→ **Your instructions**
Each record that follows should be transcribed word for word.

Records contained in a dataset:
········
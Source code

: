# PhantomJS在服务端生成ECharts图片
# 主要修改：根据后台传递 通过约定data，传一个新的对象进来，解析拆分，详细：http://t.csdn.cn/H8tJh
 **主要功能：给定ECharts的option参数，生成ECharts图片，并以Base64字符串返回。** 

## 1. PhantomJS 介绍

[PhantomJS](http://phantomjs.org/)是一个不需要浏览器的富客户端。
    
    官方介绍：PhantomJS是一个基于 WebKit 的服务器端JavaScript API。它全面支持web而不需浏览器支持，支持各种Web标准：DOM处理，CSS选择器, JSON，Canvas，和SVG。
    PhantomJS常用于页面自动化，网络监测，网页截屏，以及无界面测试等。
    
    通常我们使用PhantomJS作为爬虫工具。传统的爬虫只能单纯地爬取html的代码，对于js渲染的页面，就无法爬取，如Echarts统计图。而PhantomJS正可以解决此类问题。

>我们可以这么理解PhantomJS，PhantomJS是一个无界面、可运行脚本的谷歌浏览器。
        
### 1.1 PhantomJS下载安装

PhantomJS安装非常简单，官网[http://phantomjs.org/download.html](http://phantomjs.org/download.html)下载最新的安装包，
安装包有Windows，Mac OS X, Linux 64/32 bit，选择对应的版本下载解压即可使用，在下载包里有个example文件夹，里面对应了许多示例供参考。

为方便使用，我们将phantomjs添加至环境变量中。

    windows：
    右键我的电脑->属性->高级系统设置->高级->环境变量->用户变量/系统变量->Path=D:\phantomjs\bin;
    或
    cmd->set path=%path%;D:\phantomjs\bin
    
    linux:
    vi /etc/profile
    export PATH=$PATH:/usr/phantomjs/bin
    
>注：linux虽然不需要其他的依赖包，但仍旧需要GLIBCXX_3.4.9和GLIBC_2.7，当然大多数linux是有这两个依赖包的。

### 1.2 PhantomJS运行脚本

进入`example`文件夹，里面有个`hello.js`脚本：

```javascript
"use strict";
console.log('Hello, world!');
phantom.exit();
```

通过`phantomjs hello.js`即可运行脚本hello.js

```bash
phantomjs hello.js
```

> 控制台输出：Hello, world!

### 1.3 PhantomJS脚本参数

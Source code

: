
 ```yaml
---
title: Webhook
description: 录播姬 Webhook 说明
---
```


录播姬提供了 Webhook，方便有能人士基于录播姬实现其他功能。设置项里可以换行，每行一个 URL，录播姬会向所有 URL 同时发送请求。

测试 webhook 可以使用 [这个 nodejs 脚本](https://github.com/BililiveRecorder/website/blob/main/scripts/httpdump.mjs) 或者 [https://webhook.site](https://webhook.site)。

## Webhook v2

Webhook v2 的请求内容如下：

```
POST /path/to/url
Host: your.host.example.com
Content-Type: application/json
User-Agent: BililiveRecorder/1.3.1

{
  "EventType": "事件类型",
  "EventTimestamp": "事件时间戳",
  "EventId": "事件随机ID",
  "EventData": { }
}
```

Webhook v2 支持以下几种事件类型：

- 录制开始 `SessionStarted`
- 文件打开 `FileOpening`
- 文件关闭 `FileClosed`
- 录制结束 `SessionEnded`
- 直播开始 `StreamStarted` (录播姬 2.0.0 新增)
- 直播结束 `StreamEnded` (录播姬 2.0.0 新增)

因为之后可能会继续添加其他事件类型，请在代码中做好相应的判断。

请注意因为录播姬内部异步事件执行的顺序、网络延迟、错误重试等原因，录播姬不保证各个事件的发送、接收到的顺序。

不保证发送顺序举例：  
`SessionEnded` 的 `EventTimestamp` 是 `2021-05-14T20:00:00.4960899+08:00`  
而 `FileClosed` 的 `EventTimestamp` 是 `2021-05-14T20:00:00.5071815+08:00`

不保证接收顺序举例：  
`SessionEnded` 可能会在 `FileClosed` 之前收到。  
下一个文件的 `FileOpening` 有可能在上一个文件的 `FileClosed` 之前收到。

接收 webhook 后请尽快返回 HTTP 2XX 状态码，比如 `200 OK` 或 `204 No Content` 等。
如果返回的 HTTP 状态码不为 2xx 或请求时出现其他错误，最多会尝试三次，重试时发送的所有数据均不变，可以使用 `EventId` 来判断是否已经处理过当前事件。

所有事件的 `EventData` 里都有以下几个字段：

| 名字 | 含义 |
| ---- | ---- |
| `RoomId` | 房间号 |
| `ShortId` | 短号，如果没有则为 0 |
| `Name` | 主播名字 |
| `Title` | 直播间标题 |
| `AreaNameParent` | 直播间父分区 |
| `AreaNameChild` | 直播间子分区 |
········
→ **Worked solution**
Source code

:# PhantomJS在服务端生成ECharts图片
# 主要修改：根据后台传递 通过约定data，传一个新的对象进来，解析拆分，详细：http://t.csdn.cn/H8tJh
 **主要功能：给定ECharts的option参数，生成ECharts图片，并以Base64字符串返回。** 

## 1. PhantomJS 介绍

[PhantomJS](http://phantomjs.org/)是一个不需要浏览器的富客户端。
    
    官方介绍：PhantomJS是一个基于 WebKit 的服务器端JavaScript API。它全面支持web而不需浏览器支持，支持各种Web标准：DOM处理，CSS选择器, JSON，Canvas，和SVG。
    PhantomJS常用于页面自动化，网络监测，网页截屏，以及无界面测试等。
    
    通常我们使用PhantomJS作为爬虫工具。传统的爬虫只能单纯地爬取html的代码，对于js渲染的页面，就无法爬取，如Echarts统计图。而PhantomJS正可以解决此类问题。

>我们可以这么理解PhantomJS，PhantomJS是一个无界面、可运行脚本的谷歌浏览器。
        
### 1.1 PhantomJS下载安装

PhantomJS安装非常简单，官网[http://phantomjs.org/download.html](http://phantomjs.org/download.html)下载最新的安装包，
安装包有Windows，Mac OS X, Linux 64/32 bit，选择对应的版本下载解压即可使用，在下载包里有个example文件夹，里面对应了许多示例供参考。

为方便使用，我们将phantomjs添加至环境变量中。

    windows：
    右键我的电脑->属性->高级系统设置->高级->环境变量->用户变量/系统变量->Path=D:\phantomjs\bin;
    或
    cmd->set path=%path%;D:\phantomjs\bin
    
    linux:
    vi /etc/profile
    export PATH=$PATH:/usr/phantomjs/bin
    
>注：linux虽然不需要其他的依赖包，但仍旧需要GLIBCXX_3.4.9和GLIBC_2.7，当然大多数linux是有这两个依赖包的。

### 1.2 PhantomJS运行脚本

进入`example`文件夹，里面有个`hello.js`脚本：

```javascript
"use strict";
console.log('Hello, world!');
phantom.exit();
```

通过`phantomjs hello.js`即可运行脚本hello.js

```bash
phantomjs hello.js
```

> 控制台输出：Hello, world!

### 1.3 PhantomJS脚本参数

Source code

:
 ```yaml
---
title: Webhook
description: 录播姬 Webhook 说明
---
```


录播姬提供了 Webhook，方便有能人士基于录播姬实现其他功能。设置项里可以换行，每行一个 URL，录播姬会向所有 URL 同时发送请求。

测试 webhook 可以使用 [这个 nodejs 脚本](https://github.com/BililiveRecorder/website/blob/main/scripts/httpdump.mjs) 或者 [https://webhook.site](https://webhook.site)。

## Webhook v2

Webhook v2 的请求内容如下：

```
POST /path/to/url
Host: your.host.example.com
Content-Type: application/json
User-Agent: BililiveRecorder/1.3.1

{
  "EventType": "事件类型",
  "EventTimestamp": "事件时间戳",
  "EventId": "事件随机ID",
  "EventData": { }
}
```

Webhook v2 支持以下几种事件类型：

- 录制开始 `SessionStarted`
- 文件打开 `FileOpening`
- 文件关闭 `FileClosed`
- 录制结束 `SessionEnded`
- 直播开始 `StreamStarted` (录播姬 2.0.0 新增)
- 直播结束 `StreamEnded` (录播姬 2.0.0 新增)

因为之后可能会继续添加其他事件类型，请在代码中做好相应的判断。

请注意因为录播姬内部异步事件执行的顺序、网络延迟、错误重试等原因，录播姬不保证各个事件的发送、接收到的顺序。

不保证发送顺序举例：  
`SessionEnded` 的 `EventTimestamp` 是 `2021-05-14T20:00:00.4960899+08:00`  
而 `FileClosed` 的 `EventTimestamp` 是 `2021-05-14T20:00:00.5071815+08:00`

不保证接收顺序举例：  
`SessionEnded` 可能会在 `FileClosed` 之前收到。  
下一个文件的 `FileOpening` 有可能在上一个文件的 `FileClosed` 之前收到。

接收 webhook 后请尽快返回 HTTP 2XX 状态码，比如 `200 OK` 或 `204 No Content` 等。
如果返回的 HTTP 状态码不为 2xx 或请求时出现其他错误，最多会尝试三次，重试时发送的所有数据均不变，可以使用 `EventId` 来判断是否已经处理过当前事件。

所有事件的 `EventData` 里都有以下几个字段：

| 名字 | 含义 |
| ---- | ---- |
| `RoomId` | 房间号 |
| `ShortId` | 短号，如果没有则为 0 |
| `Name` | 主播名字 |
| `Title` | 直播间标题 |
| `AreaNameParent` | 直播间父分区 |
| `AreaNameChild` | 直播间子分区 |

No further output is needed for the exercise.